Global Competition Review is delighted to present this premier one-day conference to be held on Thursday, 19 October in Seoul, Korea

In modern business, what are justifiable business practices to one company can easily be seen as wholly unfair, and even a breach of competition law, by others. GCR Live returns to Seoul in 2017 to examine the nature of fair competition from a number of angles, grounding that investigation within practice and regulation in the new frontier for competition enforcement – Asia.

E-mail Tel: +44 20 3780 4137


Stephen Crosswell

Baker McKenzie, Hong Kong

Stephen Crosswell heads Baker Mckenzie’s Asia Pacific Regional Competition Group. He is a partner in the Firm's Competition practice in Hong Kong, where he oversees competition matters in Hong Kong, China, Vietnam and Korea.

Sai Ree Yun

Yulchon, Seoul

Mr. Yun is one of Yulchon’s founding partners, and he serves as the Firm’s Managing Partner. He also practices primarily in the areas of corporate law (with an emphasis on M&A), antitrust law, taxation, and governmental relations.


8.30: Welcome coffee and registration

9.00: Chairs’ morning welcome

Stephen Crosswell, Baker McKenzie, Hong Kong
Sai Ree Yun, Yulchon, Seoul

9.15: Keynote address

9.45: The sharing economy: whose version of a level playing field do we promote?

The sharing economy, the peer economy, disruptive innovation, Uber, Airbnb, and so on: whatever name it might deserve, many certainly see it as a game changer.  Controversy is manifold, as Uber is fighting lawsuits from traditional taxi companies and some cities all over the globe. What should we really do about it, if anything at all?

• What is the proper role for antitrust, if any?

• Do we need a clear and elaborate set of regulations specifically for the sharing economy, or should we leave it to the free market system with general antitrust rules being the only safeguard?

• Can we compare – and learn from - the analysis on traditional platform businesses?

• What is the interplay between antitrust, consumer protection and data protection rules on this emerging business style? 

11.15: Coffee break

11.30: Leveraging success from one market to another: normal business practice, or anti-competitive?

Companies may naturally wish to leverage their success in one market to compete in another through practices such as product “bundling”. Yet where that success is regarded as market power, competition laws often restrict leverage – fairly?
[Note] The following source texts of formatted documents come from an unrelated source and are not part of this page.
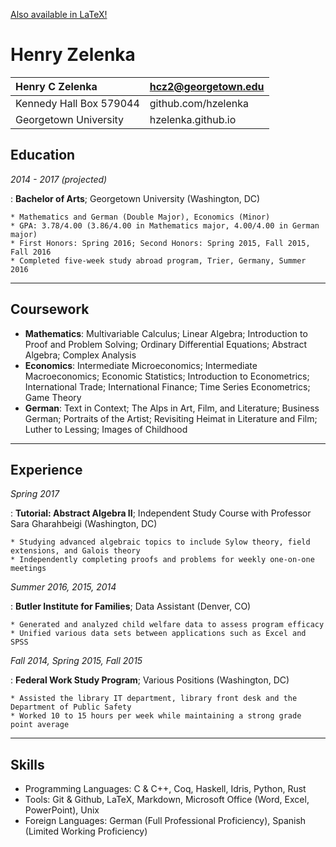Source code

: [Also available in LaTeX!](/images/henry-zelenka-resume.pdf)

# Henry Zelenka

Henry C Zelenka | hcz2@georgetown.edu
:--- | :---
Kennedy Hall Box 579044 | github.com/hzelenka
Georgetown University | hzelenka.github.io

## Education

*2014 - 2017 (projected)*

: **Bachelor of Arts**; Georgetown University (Washington, DC)

    * Mathematics and German (Double Major), Economics (Minor)
    * GPA: 3.78/4.00 (3.86/4.00 in Mathematics major, 4.00/4.00 in German major)
    * First Honors: Spring 2016; Second Honors: Spring 2015, Fall 2015, Fall 2016
    * Completed five-week study abroad program, Trier, Germany, Summer 2016

--------------------

## Coursework

* **Mathematics**: Multivariable Calculus; Linear Algebra; Introduction to Proof and Problem Solving; Ordinary Differential Equations; Abstract Algebra; Complex Analysis
* **Economics**: Intermediate Microeconomics; Intermediate Macroeconomics; Economic Statistics; Introduction to Econometrics; International Trade; International Finance; Time Series Econometrics; Game Theory
* **German**: Text in Context; The Alps in Art, Film, and Literature; Business German; Portraits of the Artist; Revisiting Heimat in Literature and Film; Luther to Lessing; Images of Childhood

--------------------

## Experience

*Spring 2017*

: **Tutorial: Abstract Algebra II**; Independent Study Course with Professor Sara Gharahbeigi (Washington, DC)

    * Studying advanced algebraic topics to include Sylow theory, field extensions, and Galois theory
    * Independently completing proofs and problems for weekly one-on-one meetings

*Summer 2016, 2015, 2014*

: **Butler Institute for Families**; Data Assistant (Denver, CO)

    * Generated and analyzed child welfare data to assess program efficacy
    * Unified various data sets between applications such as Excel and SPSS

*Fall 2014, Spring 2015, Fall 2015*

:  **Federal Work Study Program**; Various Positions (Washington, DC)

    * Assisted the library IT department, library front desk and the Department of Public Safety
    * Worked 10 to 15 hours per week while maintaining a strong grade point average

--------------------

## Skills

* Programming Languages: C & C++, Coq, Haskell, Idris, Python, Rust
* Tools: Git & Github, LaTeX, Markdown, Microsoft Office (Word, Excel, PowerPoint), Unix
* Foreign Languages: German (Full Professional Proficiency), Spanish (Limited Working Proficiency)
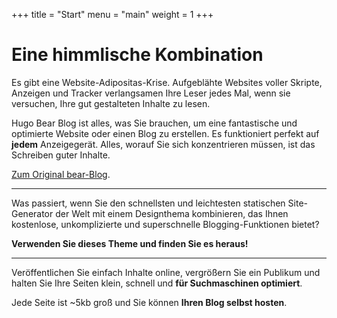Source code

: +++
title = "Start"
menu = "main"
weight = 1
+++

# Eine himmlische Kombination

Es gibt eine Website-Adipositas-Krise. Aufgeblähte Websites voller Skripte, Anzeigen und Tracker verlangsamen Ihre Leser jedes Mal, wenn sie versuchen, Ihre gut gestalteten Inhalte zu lesen.

Hugo Bear Blog ist alles, was Sie brauchen, um eine fantastische und optimierte Website oder einen Blog zu erstellen. Es funktioniert perfekt auf **jedem** Anzeigegerät. Alles, worauf Sie sich konzentrieren müssen, ist das Schreiben guter Inhalte.

[Zum Original bear-Blog](https://bearblog.dev/).

---

Was passiert, wenn Sie den schnellsten und leichtesten statischen Site-Generator der Welt mit einem Designthema kombinieren, das Ihnen kostenlose, unkomplizierte und superschnelle Blogging-Funktionen bietet?

**Verwenden Sie dieses Theme und finden Sie es heraus!**

---

Veröffentlichen Sie einfach Inhalte online, vergrößern Sie ein Publikum und halten Sie Ihre Seiten klein, schnell und **für Suchmaschinen optimiert**.

Jede Seite ist ~5kb groß und Sie können **Ihren Blog selbst hosten**.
• When (if ever) should leverage be prohibited?

• Is penalising leverage penalising commercial success?

• Is leverage efficient and/or good for consumers?
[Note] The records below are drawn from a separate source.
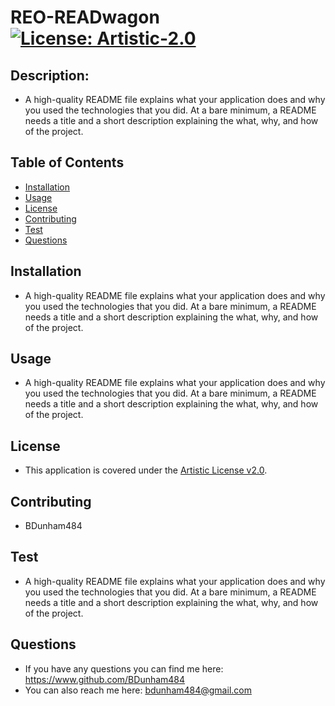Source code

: 
# REO-READwagon <br>[![License: Artistic-2.0](https://img.shields.io/badge/License-Artistic_2.0-0298c3.svg)](https://opensource.org/licenses/Artistic-2.0)


## Description: 

* A high-quality README file explains what your application does and why you used the technologies that you did. At a bare minimum, a README needs a title and a short description explaining the what, why, and how of the project.

## Table of Contents

- [Installation](#installation)
- [Usage](#usage)
- [License](#license)
- [Contributing](#contributing)
- [Test](#test)
- [Questions](#questions)

## Installation

* A high-quality README file explains what your application does and why you used the technologies that you did. At a bare minimum, a README needs a title and a short description explaining the what, why, and how of the project.

## Usage

* A high-quality README file explains what your application does and why you used the technologies that you did. At a bare minimum, a README needs a title and a short description explaining the what, why, and how of the project.

## License 

* This application is covered under the <a href="https://opensource.org/licenses/Artistic-2.0" >Artistic License v2.0</a>.


## Contributing

* BDunham484

## Test

* A high-quality README file explains what your application does and why you used the technologies that you did. At a bare minimum, a README needs a title and a short description explaining the what, why, and how of the project.

## Questions

* If you have any questions you can find me here: <https://www.github.com/BDunham484>
* You can also reach me here: bdunham484@gmail.com

    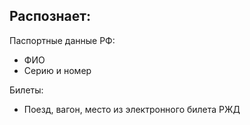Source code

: ## Распознает:
Паспортные данные РФ:
- ФИО
- Серию и номер

Билеты:
- Поезд, вагон, место из электронного билета РЖД

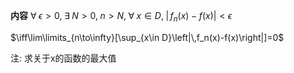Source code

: **内容**
$\forall\;\epsilon>0,\;\exists\;N>0,\;n>N,\;\forall\;x\in D,\;\left|\,f_n(x)-f(x)\right|<\epsilon$

$\iff\lim\limits_{n\to\infty}[\sup_{x\in D}\left|\,f_n(x)-f(x)\right|]=0$

注: 求关于x的函数的最大值
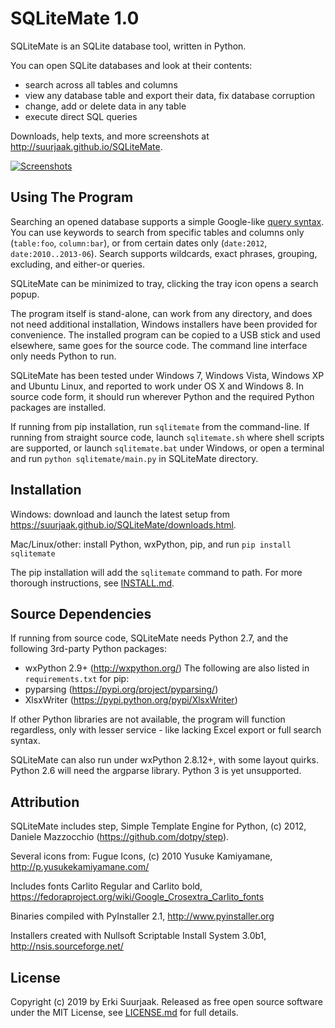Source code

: SQLiteMate 1.0
==============

SQLiteMate is an SQLite database tool, written in Python.

You can open SQLite databases and look at their contents:

- search across all tables and columns
- view any database table and export their data, fix database corruption
- change, add or delete data in any table
- execute direct SQL queries

Downloads, help texts, and more screenshots at
http://suurjaak.github.io/SQLiteMate.

[![Screenshots](https://raw.github.com/suurjaak/SQLiteMate/gh-pages/img/th_collage.png)](https://raw.github.com/suurjaak/SQLiteMate/gh-pages/img/collage.png)


Using The Program
-----------------

Searching an opened database supports a simple Google-like
[query syntax](http://suurjaak.github.io/SQLiteMate/help.html).
You can use keywords to search from specific tables and columns only
(`table:foo`, `column:bar`), or from certain dates only 
(`date:2012`, `date:2010..2013-06`). Search supports 
wildcards, exact phrases, grouping, excluding, and either-or queries.

SQLiteMate can be minimized to tray, clicking the tray icon opens 
a search popup.

The program itself is stand-alone, can work from any directory, and does not 
need additional installation, Windows installers have been provided for 
convenience. The installed program can be copied to a USB stick and used
elsewhere, same goes for the source code. The command line interface only needs
Python to run.

SQLiteMate has been tested under Windows 7, Windows Vista, Windows XP and
Ubuntu Linux, and reported to work under OS X and Windows 8. In source code
form, it should run wherever Python and the required Python packages are
installed.

If running from pip installation, run `sqlitemate` from the command-line. 
If running from straight source code, launch `sqlitemate.sh` where shell 
scripts are supported, or launch `sqlitemate.bat` under Windows, or open 
a terminal and run `python sqlitemate/main.py` in SQLiteMate directory.


Installation
------------

Windows: download and launch the latest setup from
https://suurjaak.github.io/SQLiteMate/downloads.html.

Mac/Linux/other: install Python, wxPython, pip, and run
`pip install sqlitemate`

The pip installation will add the `sqlitemate` command to path.
For more thorough instructions, see [INSTALL.md](INSTALL.md).


Source Dependencies
-------------------

If running from source code, SQLiteMate needs Python 2.7,
and the following 3rd-party Python packages:
* wxPython 2.9+ (http://wxpython.org/)
The following are also listed in `requirements.txt` for pip:
* pyparsing (https://pypi.org/project/pyparsing/)
* XlsxWriter (https://pypi.python.org/pypi/XlsxWriter)

If other Python libraries are not available, the program will function 
regardless, only with lesser service - like lacking Excel export or full 
search syntax.

SQLiteMate can also run under wxPython 2.8.12+, with some layout quirks.
Python 2.6 will need the argparse library. Python 3 is yet unsupported.


Attribution
-----------

SQLiteMate includes step, Simple Template Engine for Python,
(c) 2012, Daniele Mazzocchio (https://github.com/dotpy/step).

Several icons from:
  Fugue Icons, (c) 2010 Yusuke Kamiyamane,
  http://p.yusukekamiyamane.com/

Includes fonts Carlito Regular and Carlito bold,
https://fedoraproject.org/wiki/Google_Crosextra_Carlito_fonts

Binaries compiled with PyInstaller 2.1, http://www.pyinstaller.org

Installers created with Nullsoft Scriptable Install System 3.0b1,
http://nsis.sourceforge.net/


License
-------

Copyright (c) 2019 by Erki Suurjaak.
Released as free open source software under the MIT License,
see [LICENSE.md](LICENSE.md) for full details.
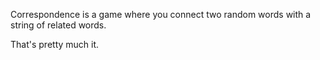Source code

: Correspondence is a game where you connect two random words with a string of related words.

That's pretty much it.
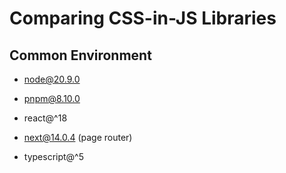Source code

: # Comparing CSS-in-JS Libraries

## Common Environment

- node@20.9.0
- pnpm@8.10.0

- react@^18
- next@14.0.4 (page router)
- typescript@^5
• If “self-preference” is not allowed, should cross-selling or cross-subsidising also be prohibited?

13.00: Networking lunch

14.00: Chairs' afternoon welcome

Stephen Crosswell, Baker McKenzie, Hong Kong
Sai Ree Yun, Yulchon, Seoul

14.15: Joint ventures and strategic alliances: should they be treated like mergers or as impermissible competitor coordination?

Companies often find it necessary to collaborate to achieve something that each of them cannot achieve alone. When an M&A is not preferred or simply not an option, they have to resort to contractual JVs or other forms of strategic alliances. How should we treat such competitor collaborations that certainly have procompetitive upsides but also antitrust risks? Despite the proliferation of formal merger control regimes throughout Asia, such competitive collaborations may unwittingly fall into an analytical black hole.
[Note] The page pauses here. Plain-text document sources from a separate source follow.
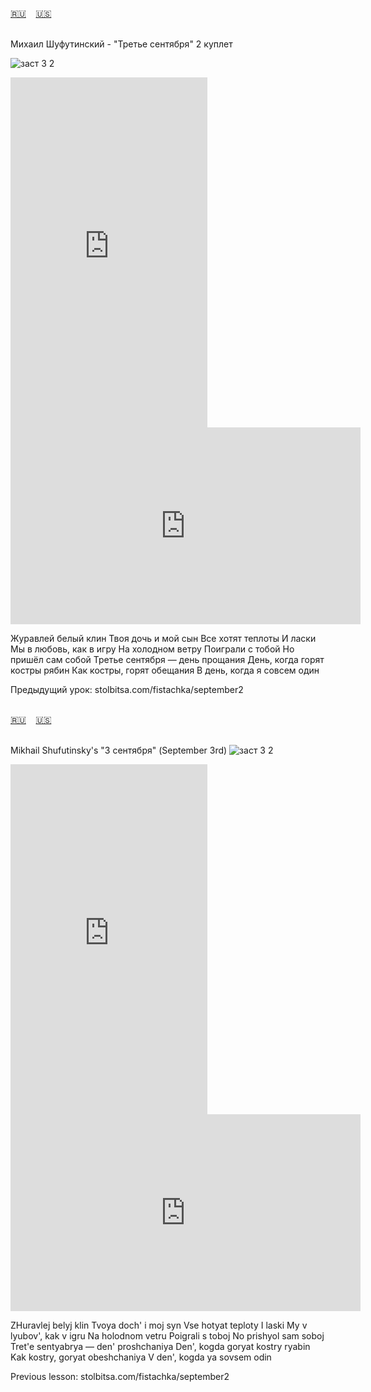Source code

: <span id="ru"><a href='#ru'>🇷🇺</a> &nbsp;&nbsp;&nbsp;<a href='#en'>🇺🇸</a> &nbsp;&nbsp;&nbsp;</span><br><br>

Михаил Шуфутинский - "Третье сентября"
2 куплет

![заст 3 2](https://github.com/user-attachments/assets/5bd9fbe4-1842-4712-8ec1-e7e7e0aa52a0)

<iframe width="315" height="560" src="https://www.youtube.com/embed/3Yy3haGDurA" frameborder="0" allow="accelerometer; autoplay; clipboard-write; encrypted-media; gyroscope; picture-in-picture; web-share"allowfullscreen></iframe>
<iframe width="560" height="315" src="https://www.youtube.com/embed/JoQBHYZdkuM" frameborder="0" allow="accelerometer; autoplay; clipboard-write; encrypted-media; gyroscope; picture-in-picture; web-share"allowfullscreen></iframe>

Журавлей белый клин
Твоя дочь и мой сын
Все хотят теплоты И ласки
Мы в любовь, как в игру
На холодном ветру
Поиграли с тобой
Но пришёл сам собой
Третье сентября — день прощания
День, когда горят костры рябин
Как костры, горят обещания
В день, когда я совсем один

Предыдущий урок: stolbitsa.com/fistachka/september2<br><br>

<span id="en"><a href='#ru'>🇷🇺</a> &nbsp;&nbsp;&nbsp;<a href='#en'>🇺🇸</a> &nbsp;&nbsp;&nbsp;</span><br><br>

Mikhail Shufutinsky's "3 сентября" (September 3rd) 
![заст 3 2](https://github.com/user-attachments/assets/5bd9fbe4-1842-4712-8ec1-e7e7e0aa52a0)

<iframe width="315" height="560" src="https://www.youtube.com/embed/mA60zTw0vWo" frameborder="0" allow="accelerometer; autoplay; clipboard-write; encrypted-media; gyroscope; picture-in-picture; web-share"allowfullscreen></iframe>
<iframe width="560" height="315" src="https://www.youtube.com/embed/zZxyaC5_WoM" frameborder="0" allow="accelerometer; autoplay; clipboard-write; encrypted-media; gyroscope; picture-in-picture; web-share"allowfullscreen></iframe>

ZHuravlej belyj klin
Tvoya doch' i moj syn
Vse hotyat teploty I laski
My v lyubov', kak v igru
Na holodnom vetru
Poigrali s toboj
No prishyol sam soboj
Tret'e sentyabrya — den' proshchaniya
Den', kogda goryat kostry ryabin
Kak kostry, goryat obeshchaniya
V den', kogda ya sovsem odin

Previous lesson: stolbitsa.com/fistachka/september2<br><br>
• What are the proper analytical processes for such non-M&A competitor collaborations?

• Should enforcement agencies formally adopt US-style competitor collaboration guidelines or do extant merger control regimes suffice?

• What can we learn from alliances in the shipping and airline industries?

• Block exemption or antitrust immunity – what is or should be the proper scope, if any?

15.45: Coffee break

16.00: Information exchange: what do businesses need, and what can they do?

To enter markets and compete successfully, businesses need information about their competitors. They also need to make public announcements about their future plans. Yet many competition laws restrict the acquisition and disclosure of such information, leaving companies sometimes unsure of the limits of legal behaviour.

• When is acquisition or disclosure of information necessary or beneficial, and when is it harmful?

• Should disclosure of information to a competitor be prohibited in itself, or only if it demonstrates a possible cartel?

• If prohibited, should it be a criminal or civil prohibition?

• Do leniency and “whistleblowing” cause excessive caution?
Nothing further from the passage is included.